In many ways, the document correctly stresses that America’s strength abroad depends on its economic vitality at home. But other than a one-time stimulus package, what is Mr. Obama planning to do to resuscitate the American economy? There’s no indication of the hard choices ahead needed to reduce yearly deficits and the absolutely overwhelming trillions of dollars in prospective total governmental debt. Hilariously, Mr. Obama reportedly phoned the prime minister of Spain the other day to tell HIM to reduce HIS deficit. If restoring the American economy is so essential—and it is—the man in the White House has to take the toughest possible steps to restore the economy and reestablish his and America’s credibility on these matters.

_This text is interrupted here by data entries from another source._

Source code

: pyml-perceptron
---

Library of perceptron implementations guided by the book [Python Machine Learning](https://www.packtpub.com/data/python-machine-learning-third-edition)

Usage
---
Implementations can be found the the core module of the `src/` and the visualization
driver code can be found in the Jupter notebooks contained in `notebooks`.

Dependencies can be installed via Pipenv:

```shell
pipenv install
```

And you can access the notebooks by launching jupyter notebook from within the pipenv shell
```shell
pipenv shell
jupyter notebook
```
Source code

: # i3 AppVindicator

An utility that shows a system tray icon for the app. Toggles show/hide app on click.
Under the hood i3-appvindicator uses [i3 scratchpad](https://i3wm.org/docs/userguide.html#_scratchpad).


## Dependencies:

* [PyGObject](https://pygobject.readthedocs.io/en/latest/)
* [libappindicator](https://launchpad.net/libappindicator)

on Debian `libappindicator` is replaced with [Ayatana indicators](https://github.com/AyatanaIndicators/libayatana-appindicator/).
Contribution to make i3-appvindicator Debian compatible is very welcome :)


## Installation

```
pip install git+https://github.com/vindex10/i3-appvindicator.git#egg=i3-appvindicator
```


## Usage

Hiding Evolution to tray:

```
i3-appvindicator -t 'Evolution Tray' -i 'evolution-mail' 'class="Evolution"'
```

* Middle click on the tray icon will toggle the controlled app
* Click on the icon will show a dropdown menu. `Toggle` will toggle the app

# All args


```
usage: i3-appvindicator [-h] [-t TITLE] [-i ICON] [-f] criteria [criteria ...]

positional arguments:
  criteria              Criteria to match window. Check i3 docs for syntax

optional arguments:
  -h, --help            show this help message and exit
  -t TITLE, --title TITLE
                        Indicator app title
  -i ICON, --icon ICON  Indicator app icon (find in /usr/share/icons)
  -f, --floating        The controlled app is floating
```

Absolutely right.  The problem, however, is that in order for Obama to reestablish his economic credibility, he would essentially have to convert from the leftist he is into a conservative.  One of the chief engines driving modern left-wing thought is unwillingness to trust individuals and states to solve their own problems, or to let them suffer the consequences of failure.  There is no problem government can bear to leave alone, and that government must be the federal one.  Further, there’s no reason to think anyone in the Obama Administration or their supporters are at all concerned about their staggering fiscal irresponsibility.  In his latest column, which gives even more reasons to doubt 44’s fiscal seriousness, Mark Steyn explains the mindset:

In any advanced society, there will be a certain number of dysfunctional citizens either unable or unwilling to do what is necessary to support themselves and their dependents. What to do about such people? Ignore the problem? Attempt to fix it? The former nags at the liberal guilt complex, while the latter is way too much like hard work: the modern progressive has no urge to emulate those Victorian social reformers who tramped the streets of English provincial cities looking for fallen women to rescue. All he wants to do is ensure that the fallen women don’t fall anywhere near him.

Gelb continues:

As for Mr. Obama’s strategic desire to build cooperation with nations around the world and get international institutions effectively on Washington’s side, forget about it—at least in any short or medium term. Most nations don’t do a damn thing and aren’t prepared to sacrifice a penny to what they see as “an American cause.” No amount of American niceness and understanding will change that. Our NATO allies have done the minimum in Afghanistan and will do less in the future. The U.N. Security Council has become virtually moribund. Just gaze upon its deficiencies in the current crisis with North Korea.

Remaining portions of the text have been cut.